Work to be completed: Print the data that follows exactly, leaving nothing out.
┌──
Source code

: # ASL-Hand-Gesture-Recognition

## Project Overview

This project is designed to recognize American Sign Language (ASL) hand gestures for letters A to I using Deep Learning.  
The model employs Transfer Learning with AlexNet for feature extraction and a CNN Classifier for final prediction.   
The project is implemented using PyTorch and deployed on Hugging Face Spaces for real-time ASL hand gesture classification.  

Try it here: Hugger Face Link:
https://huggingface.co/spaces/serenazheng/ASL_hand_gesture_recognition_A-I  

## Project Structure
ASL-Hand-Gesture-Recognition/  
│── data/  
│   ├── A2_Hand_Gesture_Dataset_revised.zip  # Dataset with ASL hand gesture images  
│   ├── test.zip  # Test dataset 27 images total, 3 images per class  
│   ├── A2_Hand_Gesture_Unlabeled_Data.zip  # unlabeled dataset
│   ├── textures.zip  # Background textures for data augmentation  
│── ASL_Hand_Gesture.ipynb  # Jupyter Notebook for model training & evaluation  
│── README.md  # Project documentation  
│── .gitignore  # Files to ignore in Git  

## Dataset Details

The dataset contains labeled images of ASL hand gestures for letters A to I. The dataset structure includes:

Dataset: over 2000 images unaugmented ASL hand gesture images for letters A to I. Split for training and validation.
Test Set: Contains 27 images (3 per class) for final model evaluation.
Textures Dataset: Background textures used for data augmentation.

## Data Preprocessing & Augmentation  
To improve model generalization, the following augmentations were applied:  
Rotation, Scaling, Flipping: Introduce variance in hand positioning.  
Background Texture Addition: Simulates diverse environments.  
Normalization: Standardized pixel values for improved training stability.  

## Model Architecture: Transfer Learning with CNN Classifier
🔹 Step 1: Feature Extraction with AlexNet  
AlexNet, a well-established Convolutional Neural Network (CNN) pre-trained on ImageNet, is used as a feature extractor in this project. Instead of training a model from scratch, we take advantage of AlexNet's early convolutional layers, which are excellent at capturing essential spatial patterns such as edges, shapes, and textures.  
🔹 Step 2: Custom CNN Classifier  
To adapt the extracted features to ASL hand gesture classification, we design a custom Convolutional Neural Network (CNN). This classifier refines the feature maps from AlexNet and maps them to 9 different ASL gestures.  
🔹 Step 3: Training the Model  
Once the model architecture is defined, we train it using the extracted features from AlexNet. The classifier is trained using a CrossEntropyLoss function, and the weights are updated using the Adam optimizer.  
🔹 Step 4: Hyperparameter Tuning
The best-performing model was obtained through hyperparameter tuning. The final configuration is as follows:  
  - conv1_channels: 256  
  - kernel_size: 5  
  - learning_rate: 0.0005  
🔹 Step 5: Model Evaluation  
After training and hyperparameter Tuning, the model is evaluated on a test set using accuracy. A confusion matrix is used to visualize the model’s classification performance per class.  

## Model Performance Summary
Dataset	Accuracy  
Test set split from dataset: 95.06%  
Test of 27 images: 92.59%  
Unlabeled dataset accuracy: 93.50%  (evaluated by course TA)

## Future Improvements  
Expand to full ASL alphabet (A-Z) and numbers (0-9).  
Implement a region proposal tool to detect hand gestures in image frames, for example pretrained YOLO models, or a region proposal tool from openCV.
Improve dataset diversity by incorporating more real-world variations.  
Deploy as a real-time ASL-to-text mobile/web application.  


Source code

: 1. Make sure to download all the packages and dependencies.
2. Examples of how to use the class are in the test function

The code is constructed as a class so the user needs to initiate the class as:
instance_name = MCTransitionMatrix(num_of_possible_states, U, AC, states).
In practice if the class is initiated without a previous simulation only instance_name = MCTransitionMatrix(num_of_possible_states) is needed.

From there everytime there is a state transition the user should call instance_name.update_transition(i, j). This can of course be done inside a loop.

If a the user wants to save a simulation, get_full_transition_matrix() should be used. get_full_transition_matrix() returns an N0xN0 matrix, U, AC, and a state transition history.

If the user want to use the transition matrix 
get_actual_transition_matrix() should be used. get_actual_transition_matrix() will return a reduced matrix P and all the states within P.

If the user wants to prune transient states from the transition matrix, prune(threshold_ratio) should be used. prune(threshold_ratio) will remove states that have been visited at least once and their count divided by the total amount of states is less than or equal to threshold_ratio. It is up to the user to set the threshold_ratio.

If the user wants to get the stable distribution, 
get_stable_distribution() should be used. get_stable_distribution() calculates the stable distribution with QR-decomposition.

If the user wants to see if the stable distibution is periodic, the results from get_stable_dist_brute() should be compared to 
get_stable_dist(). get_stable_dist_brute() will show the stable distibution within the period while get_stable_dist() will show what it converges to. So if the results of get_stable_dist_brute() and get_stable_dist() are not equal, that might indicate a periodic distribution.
└──
Exercise result:
Source code

: # ASL-Hand-Gesture-Recognition

## Project Overview

This project is designed to recognize American Sign Language (ASL) hand gestures for letters A to I using Deep Learning.  
The model employs Transfer Learning with AlexNet for feature extraction and a CNN Classifier for final prediction.   
The project is implemented using PyTorch and deployed on Hugging Face Spaces for real-time ASL hand gesture classification.  

Try it here: Hugger Face Link:
https://huggingface.co/spaces/serenazheng/ASL_hand_gesture_recognition_A-I  

## Project Structure
ASL-Hand-Gesture-Recognition/  
│── data/  
│   ├── A2_Hand_Gesture_Dataset_revised.zip  # Dataset with ASL hand gesture images  
│   ├── test.zip  # Test dataset 27 images total, 3 images per class  
│   ├── A2_Hand_Gesture_Unlabeled_Data.zip  # unlabeled dataset
│   ├── textures.zip  # Background textures for data augmentation  
│── ASL_Hand_Gesture.ipynb  # Jupyter Notebook for model training & evaluation  
│── README.md  # Project documentation  
│── .gitignore  # Files to ignore in Git  

## Dataset Details

The dataset contains labeled images of ASL hand gestures for letters A to I. The dataset structure includes:

Dataset: over 2000 images unaugmented ASL hand gesture images for letters A to I. Split for training and validation.
Test Set: Contains 27 images (3 per class) for final model evaluation.
Textures Dataset: Background textures used for data augmentation.

## Data Preprocessing & Augmentation  
To improve model generalization, the following augmentations were applied:  
Rotation, Scaling, Flipping: Introduce variance in hand positioning.  
Background Texture Addition: Simulates diverse environments.  
Normalization: Standardized pixel values for improved training stability.  

## Model Architecture: Transfer Learning with CNN Classifier
🔹 Step 1: Feature Extraction with AlexNet  
AlexNet, a well-established Convolutional Neural Network (CNN) pre-trained on ImageNet, is used as a feature extractor in this project. Instead of training a model from scratch, we take advantage of AlexNet's early convolutional layers, which are excellent at capturing essential spatial patterns such as edges, shapes, and textures.  
🔹 Step 2: Custom CNN Classifier  
To adapt the extracted features to ASL hand gesture classification, we design a custom Convolutional Neural Network (CNN). This classifier refines the feature maps from AlexNet and maps them to 9 different ASL gestures.  
🔹 Step 3: Training the Model  
Once the model architecture is defined, we train it using the extracted features from AlexNet. The classifier is trained using a CrossEntropyLoss function, and the weights are updated using the Adam optimizer.  
🔹 Step 4: Hyperparameter Tuning
The best-performing model was obtained through hyperparameter tuning. The final configuration is as follows:  
  - conv1_channels: 256  
  - kernel_size: 5  
  - learning_rate: 0.0005  
🔹 Step 5: Model Evaluation  
After training and hyperparameter Tuning, the model is evaluated on a test set using accuracy. A confusion matrix is used to visualize the model’s classification performance per class.  

## Model Performance Summary
Dataset	Accuracy  
Test set split from dataset: 95.06%  
Test of 27 images: 92.59%  
Unlabeled dataset accuracy: 93.50%  (evaluated by course TA)

## Future Improvements  
Expand to full ASL alphabet (A-Z) and numbers (0-9).  
Implement a region proposal tool to detect hand gestures in image frames, for example pretrained YOLO models, or a region proposal tool from openCV.
Improve dataset diversity by incorporating more real-world variations.  
Deploy as a real-time ASL-to-text mobile/web application.  


Source code

: 1. Make sure to download all the packages and dependencies.
2. Examples of how to use the class are in the test function

The code is constructed as a class so the user needs to initiate the class as:
instance_name = MCTransitionMatrix(num_of_possible_states, U, AC, states).
In practice if the class is initiated without a previous simulation only instance_name = MCTransitionMatrix(num_of_possible_states) is needed.

From there everytime there is a state transition the user should call instance_name.update_transition(i, j). This can of course be done inside a loop.

If a the user wants to save a simulation, get_full_transition_matrix() should be used. get_full_transition_matrix() returns an N0xN0 matrix, U, AC, and a state transition history.

If the user want to use the transition matrix 
get_actual_transition_matrix() should be used. get_actual_transition_matrix() will return a reduced matrix P and all the states within P.

If the user wants to prune transient states from the transition matrix, prune(threshold_ratio) should be used. prune(threshold_ratio) will remove states that have been visited at least once and their count divided by the total amount of states is less than or equal to threshold_ratio. It is up to the user to set the threshold_ratio.

If the user wants to get the stable distribution, 
get_stable_distribution() should be used. get_stable_distribution() calculates the stable distribution with QR-decomposition.

If the user wants to see if the stable distibution is periodic, the results from get_stable_dist_brute() should be compared to 
get_stable_dist(). get_stable_dist_brute() will show the stable distibution within the period while get_stable_dist() will show what it converges to. So if the results of get_stable_dist_brute() and get_stable_dist() are not equal, that might indicate a periodic distribution.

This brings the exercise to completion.